How to sequentially loop several cleanup tasks over a set of files to process for ETL

How to use loops in a convoluted task structure?

Sorry for the long post, but I have tried to be as concise and precise as possible with my problem.
I have a 100+ files that need to be cleaned (each day) - cleaning one file takes a lot of memory so it has to be done by looping over the files one by one. There are many operations required to clean each file and I would like to make use of various task methods (like max_retries) for the cleaning functions.

Attempt 1

My setup is similar to what I have written below (written in a pseudo-code manner):

# Define many small operations that is to be performed on each file
# Using many small functions as suggested in https://docs.prefect.io/core/concepts/tasks.html#overview
@task
def etl_1(x, max_retries=3):
    # some cleaning
    return x
    
@task
def etl_2(x, , max_retries=5, retry_delay=datetime.timedelta(minutes=10)):
    # some other cleaning
    return x
.
.
.
@task
def etl_15(x):
    # some more cleaning
    return x

# make a function that takes one file as input, cleans it and then saves it.    
@task
def clean_file(file):
    x = load_file(file)
    x = etl_1(x)
    x = etl_2(x)
    .
    .
    .
    x = etl_15(x)
    save_file(x)

# initiate flow for cleaning all the files
with Flow('clean all files') as flow:
    all_files = ['file1.csv', 'file2.csv', ..., 'file100.csv']
    clean_file.map(file=all_files)

This gives the error of not having a proper context defined for the etl_n functions (ValueError: Could not infer an active Flow context).

Attempt 2

Wrapping the etl functions in a flow like this:

@task 
def clean_file(file):
    with Flow('inner flow') as inner_flow:
        x = etl_1(file)
        x = etl_2(x)
        .
        .
        .
        x = etl_15(x)
        save_file(x)
    inner_flow.run()

results in the following error once it has been registered and set to run on my local prefect server:

Traceback (most recent call last):
  File "/home/.../lib/python3.9/site-packages/prefect/engine/flow_runner.py", line 264, in run
    state, task_states, run_context, task_contexts = self.initialize_run(
  File "/home/.../lib/python3.9/site-packages/prefect/engine/cloud/flow_runner.py", line 400, in initialize_run
    raise KeyError(
KeyError: 'Task slug Constant[list]-1 is not found in the current Flow.

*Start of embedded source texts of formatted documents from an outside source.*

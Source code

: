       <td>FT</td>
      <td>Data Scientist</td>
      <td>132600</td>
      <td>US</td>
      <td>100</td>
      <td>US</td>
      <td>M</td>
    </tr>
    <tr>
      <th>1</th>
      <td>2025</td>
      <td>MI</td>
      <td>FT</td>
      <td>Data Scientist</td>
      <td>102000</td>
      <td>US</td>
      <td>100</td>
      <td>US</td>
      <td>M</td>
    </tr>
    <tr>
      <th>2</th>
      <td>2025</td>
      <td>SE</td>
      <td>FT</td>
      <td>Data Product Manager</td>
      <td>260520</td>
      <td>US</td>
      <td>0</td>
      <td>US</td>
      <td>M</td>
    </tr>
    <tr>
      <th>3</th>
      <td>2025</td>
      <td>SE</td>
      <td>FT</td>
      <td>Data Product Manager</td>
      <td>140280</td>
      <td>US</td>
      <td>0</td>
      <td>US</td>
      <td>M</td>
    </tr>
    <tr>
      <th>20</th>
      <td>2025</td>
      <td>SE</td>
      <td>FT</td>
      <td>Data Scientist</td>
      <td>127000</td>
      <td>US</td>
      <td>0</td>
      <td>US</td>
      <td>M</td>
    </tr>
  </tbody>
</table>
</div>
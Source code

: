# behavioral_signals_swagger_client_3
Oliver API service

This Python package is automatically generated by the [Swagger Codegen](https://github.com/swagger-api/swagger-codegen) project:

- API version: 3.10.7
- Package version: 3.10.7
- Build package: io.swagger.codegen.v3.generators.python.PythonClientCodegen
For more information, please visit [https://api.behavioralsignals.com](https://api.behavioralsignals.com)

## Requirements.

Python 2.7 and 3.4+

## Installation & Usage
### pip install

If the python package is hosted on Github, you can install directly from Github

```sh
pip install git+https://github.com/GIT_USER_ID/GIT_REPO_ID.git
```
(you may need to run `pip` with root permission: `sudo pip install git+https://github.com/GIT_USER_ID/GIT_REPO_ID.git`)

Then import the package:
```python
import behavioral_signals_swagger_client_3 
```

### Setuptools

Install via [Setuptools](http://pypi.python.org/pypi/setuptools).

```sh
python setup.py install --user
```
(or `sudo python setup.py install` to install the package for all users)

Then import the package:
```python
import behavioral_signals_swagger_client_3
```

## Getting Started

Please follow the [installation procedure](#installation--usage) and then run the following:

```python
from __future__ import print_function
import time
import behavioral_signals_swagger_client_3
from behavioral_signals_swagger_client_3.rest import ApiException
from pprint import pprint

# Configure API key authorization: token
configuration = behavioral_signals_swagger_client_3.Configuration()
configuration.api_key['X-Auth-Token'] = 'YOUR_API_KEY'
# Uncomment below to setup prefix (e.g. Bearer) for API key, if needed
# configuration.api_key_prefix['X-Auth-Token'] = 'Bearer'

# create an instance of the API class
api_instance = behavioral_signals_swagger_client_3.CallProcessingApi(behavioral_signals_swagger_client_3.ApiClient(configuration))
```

This is usually caused by a mismatch between the flow version stored in the Prefect backend and the flow that was loaded from storage.\n- Did you change the flow without re-registering it?\n- Did you register the flow without updating it in your storage location (if applicable)?'

Actual question

Given my requiremnts of

  1. Not having one single very large ETL function (essentially copy/pasting all the etl_n_ functions into a single clean_file function),
  2. being able to use the task decorator for each etl operation, and
  3. looping over each file one by one,

is there any way to structure the code such that this is possible?

Attempt 1

For option 1, calling tasks in other tasks is not really supported in Prefect 1.0, unless you would call the task’s run method:

@task
def clean_file(file):
    x = load_file(file)
    x = etl_1(x)
    x = etl_2(x)

This means that you could rewrite your code to make those cleanup ETL functions, not tasks, but normal functions:

def etl_1(x, max_retries=3):
    # some cleaning
    return x
    
def etl_2(x, , max_retries=5, retry_delay=datetime.timedelta(minutes=10)):
    # some other cleaning
    return x
.
.
.
def etl_15(x):
    # some more cleaning
    return x

# make a function that takes one file as input, cleans it and then saves it.    
@task
def clean_file(file):
    x = load_file(file)
    x = etl_1(x)
    x = etl_2(x)
    .
    .
    .
    x = etl_15(x)
    save_file(x)

# initiate flow for cleaning all the files
with Flow('clean all files') as flow:
    all_files = Parameter("files", default=['file1.csv', 'file2.csv', ..., 'file100.csv'])
    clean_file.map(file=all_files)

The downside is that you are losing observability and things like retries etc. for those small cleanup functions.

Attempt 2

Calling a flow from a task is not supported.

Suggested solution

It’s probably not documented well enough, but actually, if you use mapping with the LocalExecutor rather than LocalDaskExecutor, your files will be processed sequentially, just what you wanted. This way, you can use mapping for your use case and not lose observability and features such as retries for each cleanup function:

from prefect import task, Flow, Parameter
from prefect.executors import LocalExecutor
from datetime import timedelta


@task(max_retries=5, retry_delay=timedelta(minutes=10))
def read_data_from_file(file_name: str):
    return "some_data"


@task(max_retries=5, retry_delay=timedelta(minutes=10))
def etl_1(x):
    # some cleaning
    return x


@task(max_retries=5, retry_delay=timedelta(minutes=10))
def etl_2(x):
    # some cleaning
    return x


@task(max_retries=5, retry_delay=timedelta(minutes=10))
def etl_15(x):
    # some cleaning
    return x


with Flow("clean all files", executor=LocalExecutor()) as flow:
    all_files = Parameter(
        "files", default=["file1.csv", "file2.csv", ..., "file100.csv"]
    )
    data = read_data_from_file.map(all_files)
    transformed_data = etl_1.map(data)
    transformed_data = etl_2.map(transformed_data)
    transformed_data = etl_15.map(transformed_data)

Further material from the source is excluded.